### EXERCISE PROMPT
All lines from the one containing "Somewhat surprisingly, the" through the final line of the listing below are to be retyped exactly; nothing else goes in the result.
==== MATERIAL FOR THIS TASK
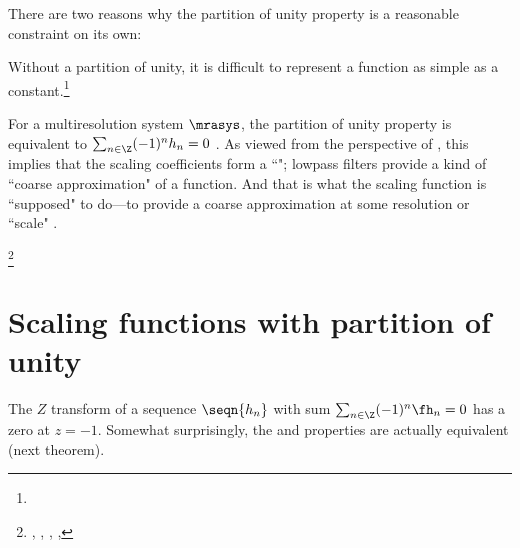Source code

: There are two reasons why the partition of unity property is a reasonable
constraint on its own:
\begin{liste}
   \item Without a partition of unity, it is difficult to represent a function as simple as a
         constant.\footnote{}

  \item For a multiresolution system $\mrasys$, the partition of unity property is equivalent to
        $\sum_{n\in\Z} (-1)^n h_n = 0$ .
        As viewed from the perspective of  ,
        this implies that the scaling coefficients form a ``";
        lowpass filters provide a kind of ``coarse approximation"
        of a function. And that is what the scaling function is ``supposed" to do---to provide a coarse approximation
        at some resolution or ``scale" .
\end{liste}

\begin{definition}
\footnote{
  ,
  ,
  ,
  ,
  }
\label{def:pun}
\end{definition}

\section{Scaling functions with partition of unity}

The $Z$ transform  of a sequence $\seqn{h_n}$
with sum $\sum_{n\in\Z} (-1)^n\fh_n=0$ has a zero at $z=-1$.
Somewhat surprisingly, the  and
 properties are actually equivalent (next theorem).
========
### WRITTEN REPLY
Somewhat surprisingly, the  and
 properties are actually equivalent (next theorem).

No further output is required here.